After pumping an investment of Rs 16,175 crore into equities so far this month, foreign institutional investors (FIIs) seem to be back with renewed interest in the Indian market post a nine-month lull. In contrast, they had bought shares worth Rs 4,989 crore in the entire month of July, showed data from National Securities Depository Limited.
From the beginning of this year till June, FIIs had sold shares worth over Rs 2 lakh crore following a global rise in inflation that led to a spike in interest rates across the world, even in the US. That, in turn, led to a jump in bond yields in the US and other developed markets. Analysts say that a spike in bond yields in developed markets drives money away from emerging markets like India into the US bonds.
A.K. Prabhakar, head of research at IDBI Capital, explains why the FIIs chose the flight mode: “Rich valuations, which the markets were commanding last year when index was trading at record highs, was also a major factor for their withdrawal from Indian equities.”
So, why the sudden change of heart after an exodus that lasted almost nine months?
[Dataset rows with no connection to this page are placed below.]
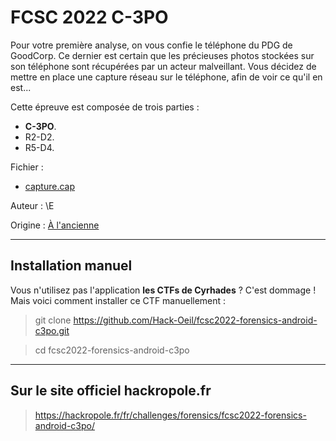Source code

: # FCSC 2022 C-3PO

Pour votre première analyse, on vous confie le téléphone du PDG de GoodCorp. Ce dernier est certain que les précieuses photos stockées sur son téléphone sont récupérées par un acteur malveillant. Vous décidez de mettre en place une capture réseau sur le téléphone, afin de voir ce qu'il en est...

Cette épreuve est composée de trois parties :

- **C-3PO**.
- R2-D2.
- R5-D4.


Fichier :
- [capture.cap](https://hackropole.fr/filer/fcsc2022-forensics-android-c3po/public_filer/capture.cap)

Auteur : \E

Origine : [À l'ancienne](https://hackropole.fr/fr/challenges/forensics/fcsc2022-forensics-android-c3po/)

-----------



## Installation manuel
Vous n'utilisez pas l'application **les CTFs de Cyrhades** ? C'est dommage !
Mais voici comment installer ce CTF manuellement :

> git clone https://github.com/Hack-Oeil/fcsc2022-forensics-android-c3po.git

> cd fcsc2022-forensics-android-c3po


-----------

## Sur le site officiel hackropole.fr
> https://hackropole.fr/fr/challenges/forensics/fcsc2022-forensics-android-c3po/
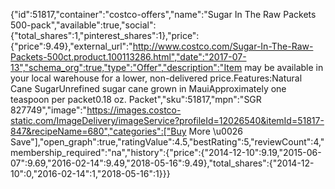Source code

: {"id":51817,"container":"costco-offers","name":"Sugar In The Raw Packets 500-pack","available":true,"social":{"total_shares":1,"pinterest_shares":1},"price":{"price":9.49},"external_url":"http://www.costco.com/Sugar-In-The-Raw-Packets-500ct.product.100113286.html","date":"2017-07-13","schema_org":true,"type":"Offer","description":"Item may be available in your local warehouse for a lower, non-delivered price.Features:Natural Cane SugarUnrefined sugar cane grown in MauiApproximately one teaspoon per packet0.18 oz. Packet","sku":51817,"mpn":"SGR 827749","image":"https://images.costco-static.com/ImageDelivery/imageService?profileId=12026540&itemId=51817-847&recipeName=680","categories":["Buy More \u0026 Save"],"open_graph":true,"ratingValue":4.5,"bestRating":5,"reviewCount":4,"membership_required":"na","history":{"price":{"2014-12-10":9.19,"2015-06-07":9.69,"2016-02-14":9.49,"2018-05-16":9.49},"total_shares":{"2014-12-10":0,"2016-02-14":1,"2018-05-16":1}}}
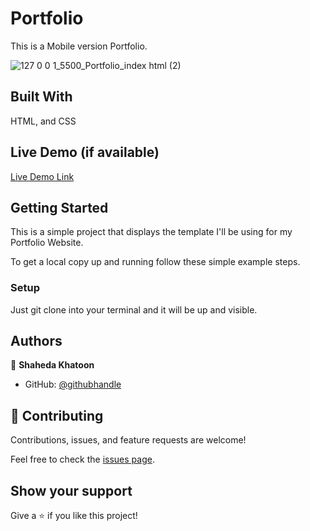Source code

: # Portfolio

This is a Mobile version Portfolio.

![127 0 0 1_5500_Portfolio_index html (2)](https://user-images.githubusercontent.com/73285210/154484081-d6095d7b-8f04-4299-9cf6-77156da3325c.png)

## Built With

HTML, and CSS

## Live Demo (if available)

[Live Demo Link](http://127.0.0.1:5500/Portfolio/index.html)

## Getting Started

This is a simple project that displays the template I'll be using for my Portfolio Website.

To get a local copy up and running follow these simple example steps.

### Setup

Just git clone into your terminal and it will be up and visible.

## Authors

👤 **Shaheda Khatoon**

- GitHub: [@githubhandle](https://github.com/shahedakhatoon)

## 🤝 Contributing

Contributions, issues, and feature requests are welcome!

Feel free to check the [issues page](../../issues/).

## Show your support

Give a ⭐️ if you like this project!
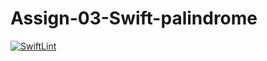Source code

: # Assign-03-Swift-palindrome
[![SwiftLint](https://github.com/ICS4U-Programming-ValI/Assign-03-Swift-palindrome/workflows/SwiftLint/badge.svg)](https://github.com/ICS4U-Programming-ValI/Assign-03-Swift-palindrome/actions)
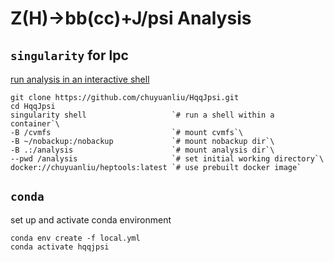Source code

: # Z(H)->bb(cc)+J/psi Analysis

## `singularity` for lpc
[run analysis in an interactive shell](https://github.com/ChuyuanLiu/heptools#singularity)

    git clone https://github.com/chuyuanliu/HqqJpsi.git
    cd HqqJpsi
    singularity shell                   `# run a shell within a container`\
    -B /cvmfs                           `# mount cvmfs`\
    -B ~/nobackup:/nobackup             `# mount nobackup dir`\
    -B .:/analysis                      `# mount analysis dir`\
    --pwd /analysis                     `# set initial working directory`\
    docker://chuyuanliu/heptools:latest `# use prebuilt docker image`

## `conda`
set up and activate conda environment

    conda env create -f local.yml
    conda activate hqqjpsi
    
    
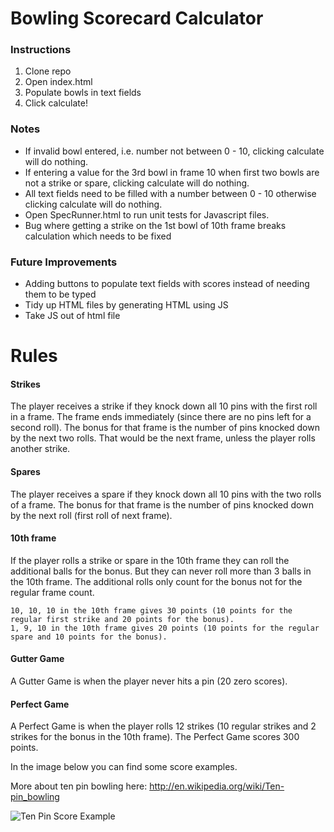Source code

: 
Bowling Scorecard Calculator
===========================

### Instructions

1. Clone repo
2. Open index.html
3. Populate bowls in text fields
4. Click calculate!


### Notes
- If invalid bowl entered, i.e. number not between 0 - 10, clicking calculate will do nothing.
- If entering a value for the 3rd bowl in frame 10 when first two bowls are not a strike or spare, clicking calculate will do nothing.
- All text fields need to be filled with a number between 0 - 10 otherwise clicking calculate will do nothing.
- Open SpecRunner.html to run unit tests for Javascript files.
- Bug where getting a strike on the 1st bowl of 10th frame breaks calculation which needs to be fixed

### Future Improvements

- Adding buttons to populate text fields with scores instead of needing them to be typed
- Tidy up HTML files by generating HTML using JS
- Take JS out of html file



Rules
=====

#### Strikes

The player receives a strike if they knock down all 10 pins with the first roll in a frame. The frame ends immediately (since there are no pins left for a second roll). The bonus for that frame is the number of pins knocked down by the next two rolls. That would be the next frame, unless the player rolls another strike.

#### Spares

The player receives a spare if they knock down all 10 pins with the two rolls of a frame. The bonus for that frame is the number of pins knocked down by the next roll (first roll of next frame).

#### 10th frame

If the player rolls a strike or spare in the 10th frame they can roll the additional balls for the bonus. But they can never roll more than 3 balls in the 10th frame. The additional rolls only count for the bonus not for the regular frame count.

    10, 10, 10 in the 10th frame gives 30 points (10 points for the regular first strike and 20 points for the bonus).
    1, 9, 10 in the 10th frame gives 20 points (10 points for the regular spare and 10 points for the bonus).

#### Gutter Game

A Gutter Game is when the player never hits a pin (20 zero scores).

#### Perfect Game

A Perfect Game is when the player rolls 12 strikes (10 regular strikes and 2 strikes for the bonus in the 10th frame). The Perfect Game scores 300 points.

In the image below you can find some score examples.

More about ten pin bowling here: http://en.wikipedia.org/wiki/Ten-pin_bowling

![Ten Pin Score Example](images/example_ten_pin_scoring.png)
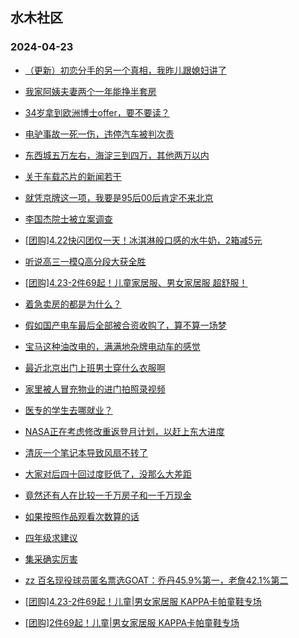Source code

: ## 水木社区 
### 2024-04-23

+ [（更新）初恋分手的另一个真相，我昨儿跟媳妇讲了](https://www.mysmth.net/nForum/article/MyFamily/258194)

+ [我家阿姨夫妻两个一年能挣半套房](https://www.mysmth.net/nForum/article/WorkingLife/29889)

+ [34岁拿到欧洲博士offer，要不要读？](https://www.mysmth.net/nForum/article/PhD/1068360)

+ [电驴事故一死一伤，违停汽车被判次责](https://www.mysmth.net/nForum/article/AutoWorld/1944814114)

+ [东西城五万左右，海淀三到四万，其他两万以内](https://www.mysmth.net/nForum/article/OurEstate/2950836)

+ [关于车载芯片的新闻若干](https://www.mysmth.net/nForum/article/METech/478773)

+ [就凭京牌这一项，我要是95后00后肯定不来北京](https://www.mysmth.net/nForum/article/Property/2292)

+ [李国杰院士被立案调查](https://www.mysmth.net/nForum/article/QingJiao/861523)

+ [[团购]4.22快闪团仅一天！冰淇淋般口感的水牛奶，2箱减5元](https://www.mysmth.net/nForum/article/ADAgent_TG/1320478)

+ [听说高三一模Q高分段大获全胜](https://www.mysmth.net/nForum/article/PreUnivEdu/158484)

+ [[团购]4.23-2件69起！儿童家居服、男女家居服 超舒服！](https://www.mysmth.net/nForum/article/ADAgent_TG/1320551)

+ [着急卖房的都是为什么？](https://www.mysmth.net/nForum/article/OurEstate/2951565)

+ [假如国产电车最后全部被合资收购了，算不算一场梦](https://www.mysmth.net/nForum/article/GreenAuto/1550760)

+ [宝马这种油改电的，满满地杂牌电动车的感觉](https://www.mysmth.net/nForum/article/AutoWorld/1944814871)

+ [最近北京出门上班男士穿什么衣服啊](https://www.mysmth.net/nForum/article/WorkingLife/31007)

+ [家里被人冒充物业的进门拍照录视频](https://www.mysmth.net/nForum/article/FamilyLife/1766671801)

+ [医专的学生去哪就业？](https://www.mysmth.net/nForum/article/GaoKao/553555)

+ [NASA正在考虑修改重返登月计划，以赶上东大进度](https://www.mysmth.net/nForum/article/Aero/435973)

+ [清灰一个笔记本导致风扇不转了](https://www.mysmth.net/nForum/article/CompMarket/544318394)

+ [大家对后四十回过度贬低了，没那么大差距](https://www.mysmth.net/nForum/article/StoneStory/298452)

+ [竟然还有人在比较一千万房子和一千万现金](https://www.mysmth.net/nForum/article/Property/2018)

+ [如果按照作品观看次数算的话](https://www.mysmth.net/nForum/article/Movielife/7314)

+ [四年级求建议](https://www.mysmth.net/nForum/article/ChildEducation/2375183)

+ [集采确实厉害](https://www.mysmth.net/nForum/article/WorkingLife/30315)

+ [zz 百名现役球员匿名票选GOAT：乔丹45.9%第一，老詹42.1%第二](https://www.mysmth.net/nForum/article/BasketballForum/4909756)

+ [[团购]4.23-2件69起！儿童|男女家居服 KAPPA卡帕童鞋专场](https://www.mysmth.net/nForum/article/ADAgent_TG/1320551)

+ [[团购]2件69起！儿童|男女家居服 KAPPA卡帕童鞋专场](https://www.mysmth.net/nForum/article/ADAgent_TG/1320551)

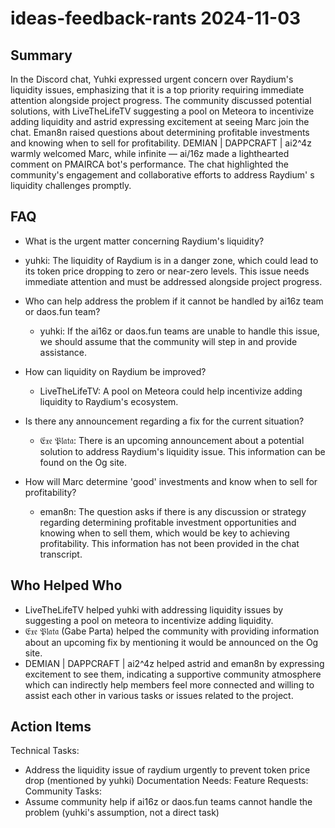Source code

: # ideas-feedback-rants 2024-11-03

## Summary

In the Discord chat, Yuhki expressed urgent concern over Raydium's liquidity issues, emphasizing that it is a top
priority requiring immediate attention alongside project progress. The community discussed potential solutions, with
LiveTheLifeTV suggesting a pool on Meteora to incentivize adding liquidity and astrid expressing excitement at seeing
Marc join the chat. Eman8n raised questions about determining profitable investments and knowing when to sell for
profitability. DEMIAN | DAPPCRAFT | ai2^4z warmly welcomed Marc, while infinite — ai/16z made a lighthearted comment on
PMAIRCA bot's performance. The chat highlighted the community's engagement and collaborative efforts to address Raydium'
s liquidity challenges promptly.

## FAQ

- What is the urgent matter concerning Raydium's liquidity?
- yuhki: The liquidity of Raydium is in a danger zone, which could lead to its token price dropping to zero or near-zero
  levels. This issue needs immediate attention and must be addressed alongside project progress.

- Who can help address the problem if it cannot be handled by ai16z team or daos.fun team?

    - yuhki: If the ai16z or daos.fun teams are unable to handle this issue, we should assume that the community will
      step in and provide assistance.

- How can liquidity on Raydium be improved?

    - LiveTheLifeTV: A pool on Meteora could help incentivize adding liquidity to Raydium's ecosystem.

- Is there any announcement regarding a fix for the current situation?

    - 𝔈𝔵𝔢 𝔓𝔩𝔞𝔱𝔞: There is an upcoming announcement about a potential solution to address Raydium's liquidity issue. This
      information can be found on the Og site.

- How will Marc determine 'good' investments and know when to sell for profitability?
    - eman8n: The question asks if there is any discussion or strategy regarding determining profitable investment
      opportunities and knowing when to sell them, which would be key to achieving profitability. This information has
      not been provided in the chat transcript.

## Who Helped Who

- LiveTheLifeTV helped yuhki with addressing liquidity issues by suggesting a pool on meteora to incentivize adding
  liquidity.
- 𝔈𝔵𝔢 𝔓𝔩𝔞𝔱𝔞 (Gabe Parta) helped the community with providing information about an upcoming fix by mentioning it would be announced on the Og site.
- DEMIAN | DAPPCRAFT | ai2^4z helped astrid and eman8n by expressing excitement to see them, indicating a supportive community atmosphere which can indirectly help members feel more connected and willing to assist each other in various tasks or issues related to the project.

## Action Items

Technical Tasks:

- Address the liquidity issue of raydium urgently to prevent token price drop (mentioned by yuhki)
  Documentation Needs:
  Feature Requests:
  Community Tasks:
- Assume community help if ai16z or daos.fun teams cannot handle the problem (yuhki's assumption, not a direct task)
One possible answer lies with Nifty.
The Return Of The FIIs
After hitting a 52-week low and touching a low of 15,183 last month, Nifty plunged 18 per cent from record high hit in October last year, a few percentage points shy of entering the bear territory. That was one of the reasons for FIIs to start nibbling at stocks in India again, analysts say. Last time the FIIs had invested Rs 35,472 crore in June last year.
In the correction that followed, some blue-chip stocks fell 40-50 per cent which also led to heightened interest towards Indian shares.
At the same time, India outperformed key global markets in July despite various challenges. All major sectors rose month on month in July and the indices saw the outperformance of mid-cap shares.
Powered by FIIs’ investment in July, India's Nifty 50 became the world's second best-performing index after the S&P 500 in dollar terms by advancing 8 per cent, data from brokerage firm Motilal Oswal showed.
Here To Stay?
Analysts say that the FIIs’ investment in India is likely to continue as fears of recession in the US are forcing funds to look at the Indian economy amid a dip in valuations.
“Compared to recessionary fears in the US, there is a growth momentum in India and the money that chases growth momentum has started to flow towards Indian equities,” says Ashish Chaturmohta, director and head of equity advisory research, JM Financial.
A sharp upward movement in the Indian markets, which saw the Nifty 50 index surge over 8 per cent in July, also led to FIIs feeling left out and they have started to make a comeback, adds Chaturmohta.
“Once they (FIIs) decide to come back, we can see record highs on Nifty. After continuous selling, there is a sigh of relief as they have started buying slowly and that will give support to the markets. We are not sure about the quantum of their buying but the selling has been absorbed,” he adds.
Agrees IDBI Capital’s Prabhakar. Post October, FII flows are likely to strengthen and they will not be sellers in markets like we have seen before, he reiterates.